* What you need to do
Transcribe every entry that follows, word for word, and omit the images.

#### Records to use

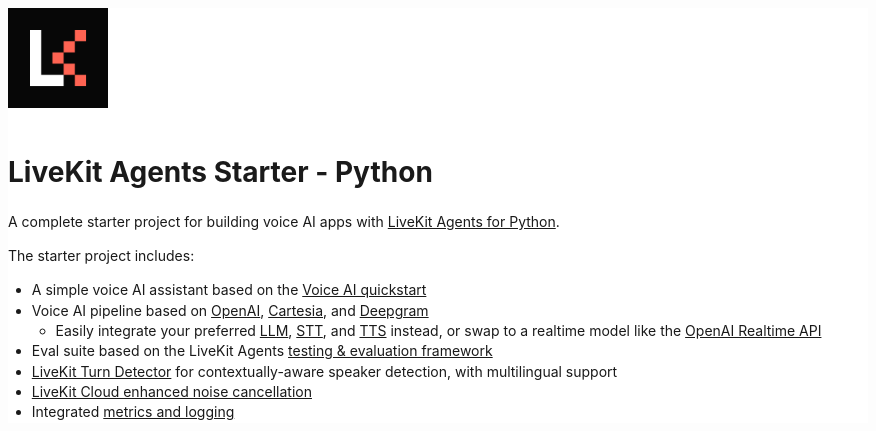 <a href="https://livekit.io/">
  <img src="./.github/assets/livekit-mark.png" alt="LiveKit logo" width="100" height="100">
</a>

# LiveKit Agents Starter - Python

A complete starter project for building voice AI apps with [LiveKit Agents for Python](https://github.com/livekit/agents).

The starter project includes:

- A simple voice AI assistant based on the [Voice AI quickstart](https://docs.livekit.io/agents/start/voice-ai/)
- Voice AI pipeline based on [OpenAI](https://docs.livekit.io/agents/integrations/llm/openai/), [Cartesia](https://docs.livekit.io/agents/integrations/tts/cartesia/), and [Deepgram](https://docs.livekit.io/agents/integrations/llm/deepgram/)
  - Easily integrate your preferred [LLM](https://docs.livekit.io/agents/integrations/llm/), [STT](https://docs.livekit.io/agents/integrations/stt/), and [TTS](https://docs.livekit.io/agents/integrations/tts/) instead, or swap to a realtime model like the [OpenAI Realtime API](https://docs.livekit.io/agents/integrations/realtime/openai)
- Eval suite based on the LiveKit Agents [testing & evaluation framework](https://docs.livekit.io/agents/build/testing/)
- [LiveKit Turn Detector](https://docs.livekit.io/agents/build/turns/turn-detector/) for contextually-aware speaker detection, with multilingual support
- [LiveKit Cloud enhanced noise cancellation](https://docs.livekit.io/home/cloud/noise-cancellation/)
- Integrated [metrics and logging](https://docs.livekit.io/agents/build/metrics/)
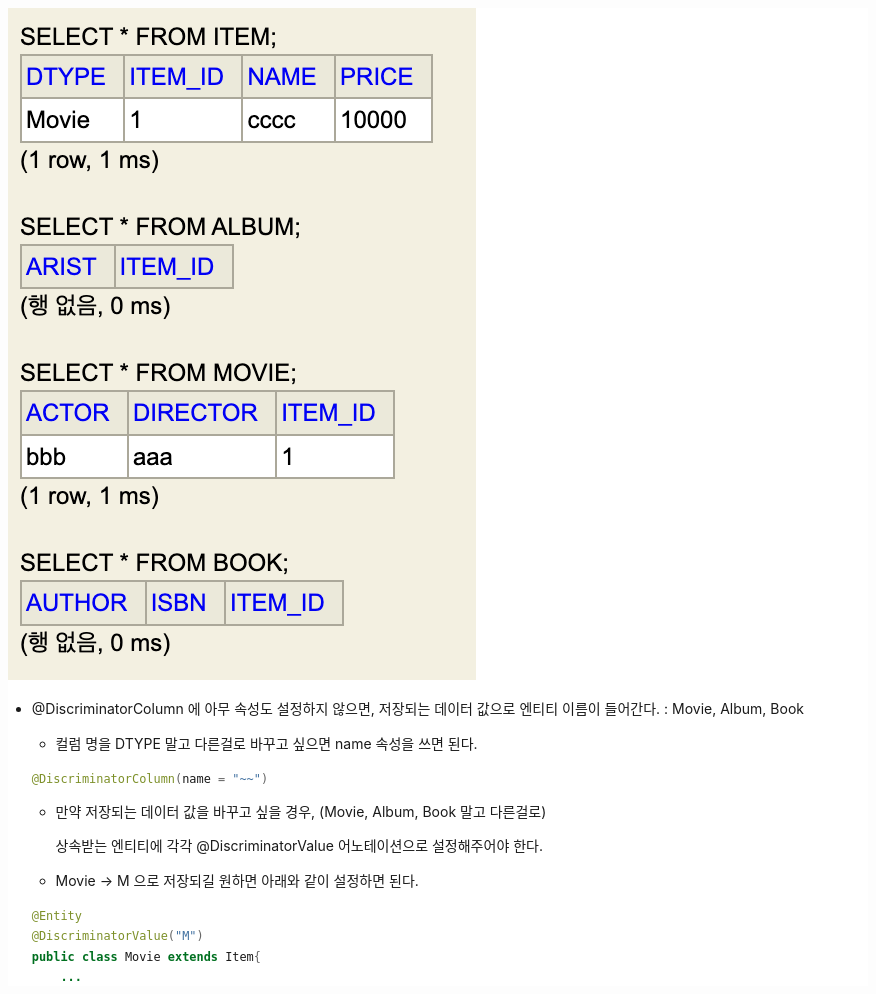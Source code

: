 ![Untitled](Section7%20cd012e81adce4fa7bfdaefe82fcd4346/Untitled%207.png)

- @DiscriminatorColumn 에 아무 속성도 설정하지 않으면, 저장되는 데이터 값으로 엔티티 이름이 들어간다. : Movie, Album, Book
    - 컬럼 명을 DTYPE 말고 다른걸로 바꾸고 싶으면 name 속성을 쓰면 된다.
    
    ```java
    @DiscriminatorColumn(name = "~~")
    ```
    
    - 만약 저장되는 데이터 값을 바꾸고 싶을 경우, (Movie, Album, Book 말고 다른걸로)
        
        상속받는 엔티티에 각각 @DiscriminatorValue 어노테이션으로 설정해주어야 한다.
        
    - Movie → M 으로 저장되길 원하면 아래와 같이 설정하면 된다.
    
    ```java
    @Entity
    @DiscriminatorValue("M")
    public class Movie extends Item{
    	...
    ```
    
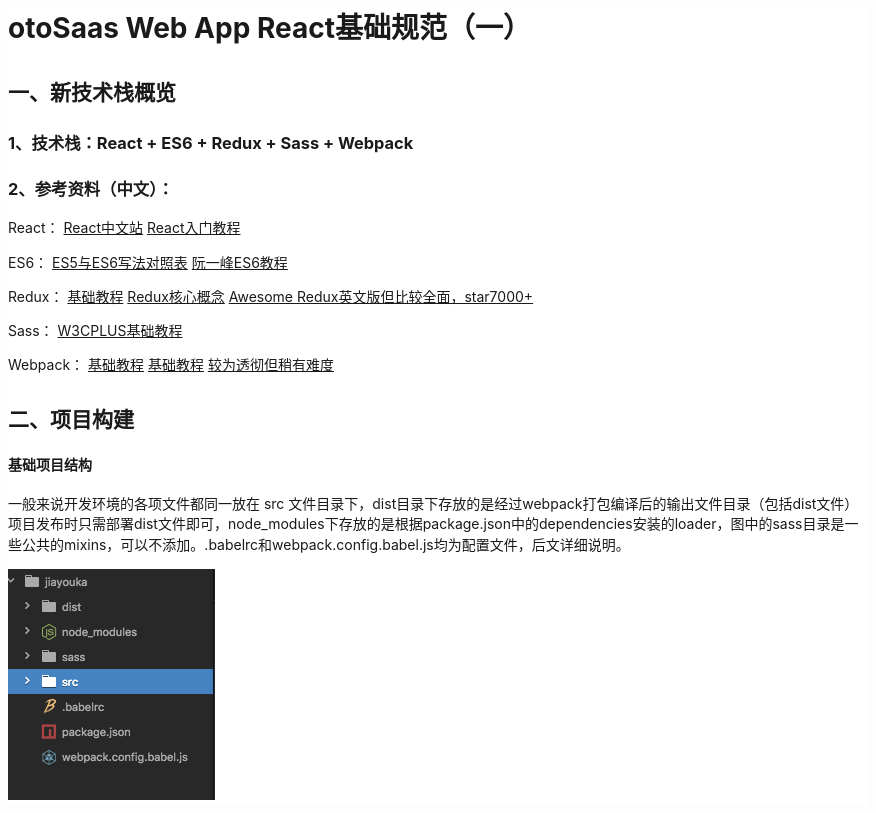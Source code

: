 # otoSaas Web App React基础规范（一）

## 一、新技术栈概览

### 1、技术栈：React + ES6 + Redux + Sass + Webpack

### 2、参考资料（中文）：
React：
 [React中文站](http://reactjs.cn/react/docs/getting-started-zh-CN.html)
 [React入门教程]( https://hulufei.gitbooks.io/react-tutorial/content/introduction.html)

ES6：
 [ES5与ES6写法对照表](http://bbs.reactnative.cn/topic/15/react-react-native-%E7%9A%84es5-es6%E5%86%99%E6%B3%95%E5%AF%B9%E7%85%A7%E8%A1%A8)
 [阮一峰ES6教程](http://es6.ruanyifeng.com/)

Redux：
 [基础教程](http://cn.redux.js.org/)
 [Redux核心概念](http://www.jianshu.com/p/3334467e4b32)
 [Awesome Redux英文版但比较全面，star7000+](https://github.com/xgrommx/awesome-redux)

Sass：
 [W3CPLUS基础教程](https://www.w3cplus.com/sassguide/)

Webpack：
 [基础教程](https://hulufei.gitbooks.io/react-tutorial/content/webpack.html)
 [基础教程](http://zhaoda.net/webpack-handbook/configuration.html)
 [较为透彻但稍有难度](http://www.cnblogs.com/vajoy/p/4650467.html)

## 二、项目构建

#### 基础项目结构

一般来说开发环境的各项文件都同一放在  src  文件目录下，dist目录下存放的是经过webpack打包编译后的输出文件目录（包括dist文件）项目发布时只需部署dist文件即可，node_modules下存放的是根据package.json中的dependencies安装的loader，图中的sass目录是一些公共的mixins，可以不添加。.babelrc和webpack.config.babel.js均为配置文件，后文详细说明。

![项目结构](./img/目录1.jpg)
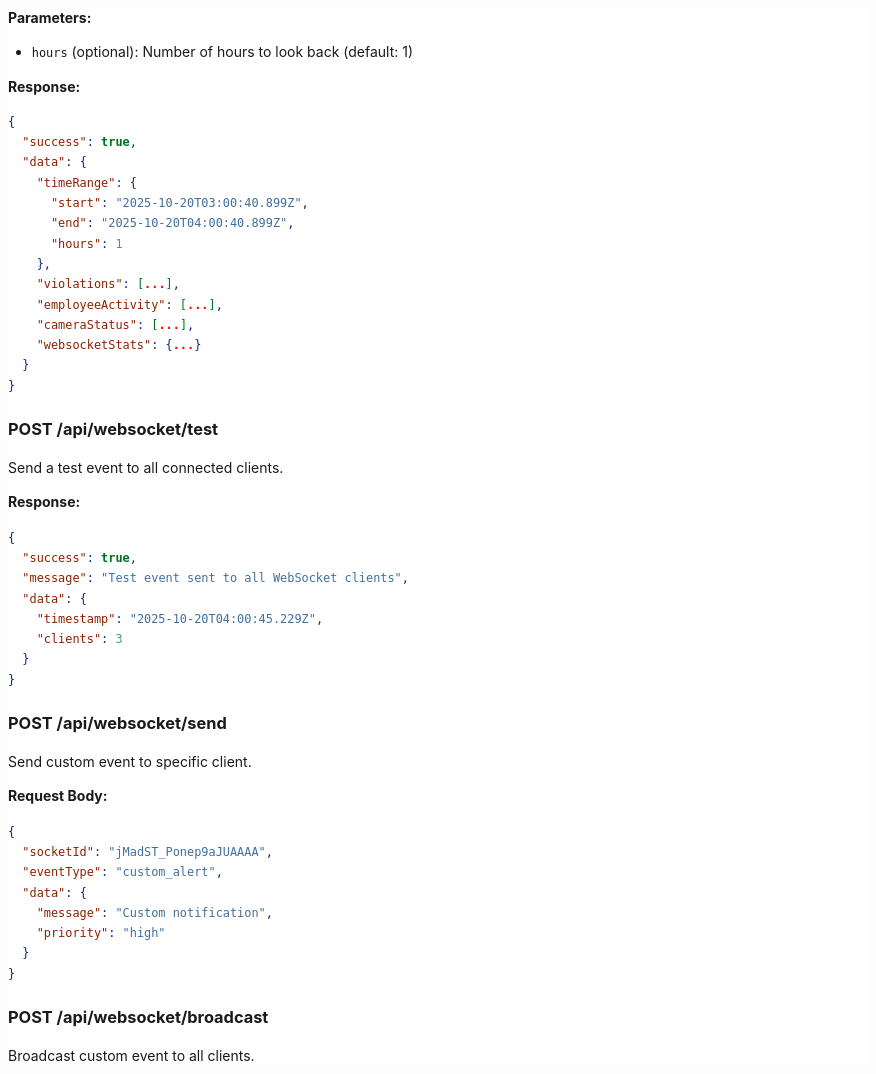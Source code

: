 **Parameters:**
- `hours` (optional): Number of hours to look back (default: 1)

**Response:**
```json
{
  "success": true,
  "data": {
    "timeRange": {
      "start": "2025-10-20T03:00:40.899Z",
      "end": "2025-10-20T04:00:40.899Z",
      "hours": 1
    },
    "violations": [...],
    "employeeActivity": [...],
    "cameraStatus": [...],
    "websocketStats": {...}
  }
}
```

### POST /api/websocket/test
Send a test event to all connected clients.

**Response:**
```json
{
  "success": true,
  "message": "Test event sent to all WebSocket clients",
  "data": {
    "timestamp": "2025-10-20T04:00:45.229Z",
    "clients": 3
  }
}
```

### POST /api/websocket/send
Send custom event to specific client.

**Request Body:**
```json
{
  "socketId": "jMadST_Ponep9aJUAAAA",
  "eventType": "custom_alert",
  "data": {
    "message": "Custom notification",
    "priority": "high"
  }
}
```

### POST /api/websocket/broadcast
Broadcast custom event to all clients.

########

* Solution to this problem
 <a href="https://livekit.io/">
  <img src="./.github/assets/livekit-mark.png" alt="LiveKit logo" width="100" height="100">
</a>

# LiveKit Agents Starter - Python

A complete starter project for building voice AI apps with [LiveKit Agents for Python](https://github.com/livekit/agents).

The starter project includes:

- A simple voice AI assistant based on the [Voice AI quickstart](https://docs.livekit.io/agents/start/voice-ai/)
- Voice AI pipeline based on [OpenAI](https://docs.livekit.io/agents/integrations/llm/openai/), [Cartesia](https://docs.livekit.io/agents/integrations/tts/cartesia/), and [Deepgram](https://docs.livekit.io/agents/integrations/llm/deepgram/)
  - Easily integrate your preferred [LLM](https://docs.livekit.io/agents/integrations/llm/), [STT](https://docs.livekit.io/agents/integrations/stt/), and [TTS](https://docs.livekit.io/agents/integrations/tts/) instead, or swap to a realtime model like the [OpenAI Realtime API](https://docs.livekit.io/agents/integrations/realtime/openai)
- Eval suite based on the LiveKit Agents [testing & evaluation framework](https://docs.livekit.io/agents/build/testing/)
- [LiveKit Turn Detector](https://docs.livekit.io/agents/build/turns/turn-detector/) for contextually-aware speaker detection, with multilingual support
- [LiveKit Cloud enhanced noise cancellation](https://docs.livekit.io/home/cloud/noise-cancellation/)
- Integrated [metrics and logging](https://docs.livekit.io/agents/build/metrics/)
Source code

: ![Untitled](Section7%20cd012e81adce4fa7bfdaefe82fcd4346/Untitled%207.png)

- @DiscriminatorColumn 에 아무 속성도 설정하지 않으면, 저장되는 데이터 값으로 엔티티 이름이 들어간다. : Movie, Album, Book
    - 컬럼 명을 DTYPE 말고 다른걸로 바꾸고 싶으면 name 속성을 쓰면 된다.
    
    ```java
    @DiscriminatorColumn(name = "~~")
    ```
    
    - 만약 저장되는 데이터 값을 바꾸고 싶을 경우, (Movie, Album, Book 말고 다른걸로)
        
        상속받는 엔티티에 각각 @DiscriminatorValue 어노테이션으로 설정해주어야 한다.
        
    - Movie → M 으로 저장되길 원하면 아래와 같이 설정하면 된다.
    
    ```java
    @Entity
    @DiscriminatorValue("M")
    public class Movie extends Item{
    	...
    ```
    
Source code

: # otoSaas Web App React基础规范（一）

## 一、新技术栈概览

### 1、技术栈：React + ES6 + Redux + Sass + Webpack

### 2、参考资料（中文）：
React：
 [React中文站](http://reactjs.cn/react/docs/getting-started-zh-CN.html)
 [React入门教程]( https://hulufei.gitbooks.io/react-tutorial/content/introduction.html)

ES6：
 [ES5与ES6写法对照表](http://bbs.reactnative.cn/topic/15/react-react-native-%E7%9A%84es5-es6%E5%86%99%E6%B3%95%E5%AF%B9%E7%85%A7%E8%A1%A8)
 [阮一峰ES6教程](http://es6.ruanyifeng.com/)

Redux：
 [基础教程](http://cn.redux.js.org/)
 [Redux核心概念](http://www.jianshu.com/p/3334467e4b32)
 [Awesome Redux英文版但比较全面，star7000+](https://github.com/xgrommx/awesome-redux)

Sass：
 [W3CPLUS基础教程](https://www.w3cplus.com/sassguide/)

Webpack：
 [基础教程](https://hulufei.gitbooks.io/react-tutorial/content/webpack.html)
 [基础教程](http://zhaoda.net/webpack-handbook/configuration.html)
 [较为透彻但稍有难度](http://www.cnblogs.com/vajoy/p/4650467.html)

## 二、项目构建

#### 基础项目结构

一般来说开发环境的各项文件都同一放在  src  文件目录下，dist目录下存放的是经过webpack打包编译后的输出文件目录（包括dist文件）项目发布时只需部署dist文件即可，node_modules下存放的是根据package.json中的dependencies安装的loader，图中的sass目录是一些公共的mixins，可以不添加。.babelrc和webpack.config.babel.js均为配置文件，后文详细说明。

![项目结构](./img/目录1.jpg)
Source code

: **Parameters:**
- `hours` (optional): Number of hours to look back (default: 1)

**Response:**
```json
{
  "success": true,
  "data": {
    "timeRange": {
      "start": "2025-10-20T03:00:40.899Z",
      "end": "2025-10-20T04:00:40.899Z",
      "hours": 1
    },
    "violations": [...],
    "employeeActivity": [...],
    "cameraStatus": [...],
    "websocketStats": {...}
  }
}
```

### POST /api/websocket/test
Send a test event to all connected clients.

**Response:**
```json
{
  "success": true,
  "message": "Test event sent to all WebSocket clients",
  "data": {
    "timestamp": "2025-10-20T04:00:45.229Z",
    "clients": 3
  }
}
```

### POST /api/websocket/send
Send custom event to specific client.

**Request Body:**
```json
{
  "socketId": "jMadST_Ponep9aJUAAAA",
  "eventType": "custom_alert",
  "data": {
    "message": "Custom notification",
    "priority": "high"
  }
}
```

### POST /api/websocket/broadcast
Broadcast custom event to all clients.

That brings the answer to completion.